Data shown:
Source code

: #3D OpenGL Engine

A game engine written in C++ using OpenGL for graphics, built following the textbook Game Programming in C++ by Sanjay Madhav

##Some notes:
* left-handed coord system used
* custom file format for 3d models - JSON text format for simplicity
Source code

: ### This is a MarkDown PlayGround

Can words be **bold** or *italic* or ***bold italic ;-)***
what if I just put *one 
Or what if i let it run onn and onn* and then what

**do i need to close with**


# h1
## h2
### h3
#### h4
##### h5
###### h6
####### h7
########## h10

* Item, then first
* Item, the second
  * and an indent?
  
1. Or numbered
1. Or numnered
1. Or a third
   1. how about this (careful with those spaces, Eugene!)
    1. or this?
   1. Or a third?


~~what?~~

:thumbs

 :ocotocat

Directions: For the material above, state the number of lines that include the word "what". Leave out everything else.

Solution for this problem: 3